● EXERCISE PROMPT
What is the number of lines in the data below that hold the word "BridgeHttpClient"? Give nothing beyond that number.
EXERCISE DATA section start
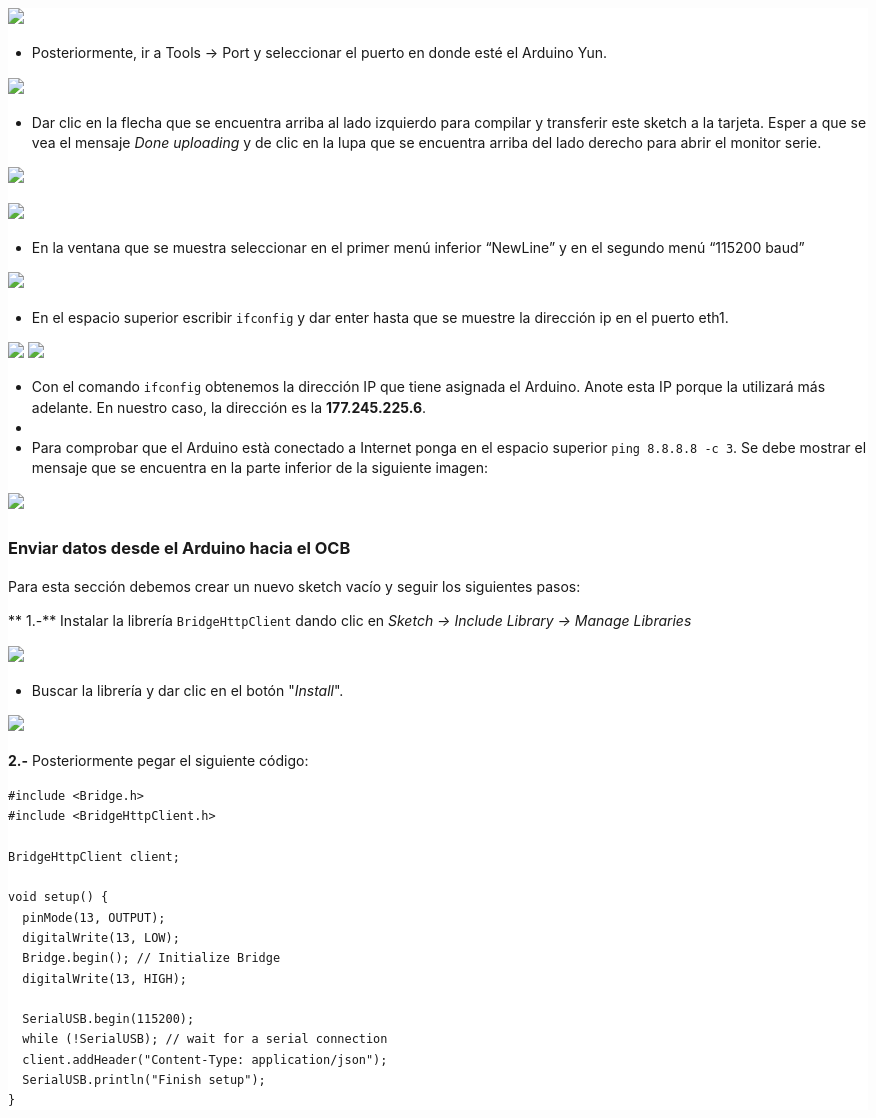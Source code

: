 ![](https://i.imgur.com/2hBIsrl.png)

* Posteriormente, ir a Tools -> Port y seleccionar el puerto en donde esté el Arduino Yun. 

![](https://i.imgur.com/79XJIZu.png)

* Dar clic en la flecha que se encuentra arriba al lado izquierdo para compilar y transferir este sketch a la tarjeta. Esper a que se vea el mensaje *Done uploading* y de clic en la lupa que se encuentra arriba del lado derecho para abrir el monitor serie. 

![](https://i.imgur.com/Edt7ZOc.png)

![](https://i.imgur.com/xVwt2Sc.png)

* En la ventana que se muestra seleccionar en el primer menú inferior “NewLine” y en el segundo menú “115200 baud”

![](https://i.imgur.com/4nG8xdd.png)

* En el espacio superior escribir ```ifconfig```  y dar enter hasta que se muestre la dirección ip en el puerto eth1.

![](https://i.imgur.com/XqfwarK.png )
![](https://i.imgur.com/4RHGTBz.png)

* Con el comando ```ifconfig``` obtenemos la dirección IP que tiene asignada el Arduino. Anote esta IP porque la utilizará más adelante. En nuestro caso, la dirección es la **177.245.225.6**.
* 
* Para comprobar que el Arduino està conectado a Internet ponga en el espacio superior ```ping 8.8.8.8 -c 3```. Se debe mostrar el mensaje que se encuentra en la parte inferior de la siguiente imagen: 

![](https://i.imgur.com/9MmkqVl.png)

### Enviar datos desde el Arduino hacia el OCB

Para esta sección debemos crear un nuevo sketch vacío y seguir los siguientes pasos: 

** 1.-** Instalar la librería `BridgeHttpClient` dando clic en *Sketch -> Include Library -> Manage Libraries*

![](https://i.imgur.com/ugW5uUO.png)

* Buscar la librería y dar clic en el botón "*Install*".

![](https://i.imgur.com/rSeDgKL.png)

**2.-** Posteriormente pegar el siguiente código:

```
#include <Bridge.h>
#include <BridgeHttpClient.h>

BridgeHttpClient client;

void setup() {
  pinMode(13, OUTPUT);
  digitalWrite(13, LOW);
  Bridge.begin(); // Initialize Bridge
  digitalWrite(13, HIGH);

  SerialUSB.begin(115200);
  while (!SerialUSB); // wait for a serial connection
  client.addHeader("Content-Type: application/json");
  SerialUSB.println("Finish setup");
}
```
EXERCISE DATA section end
● RESULT OF THIS EXERCISE
3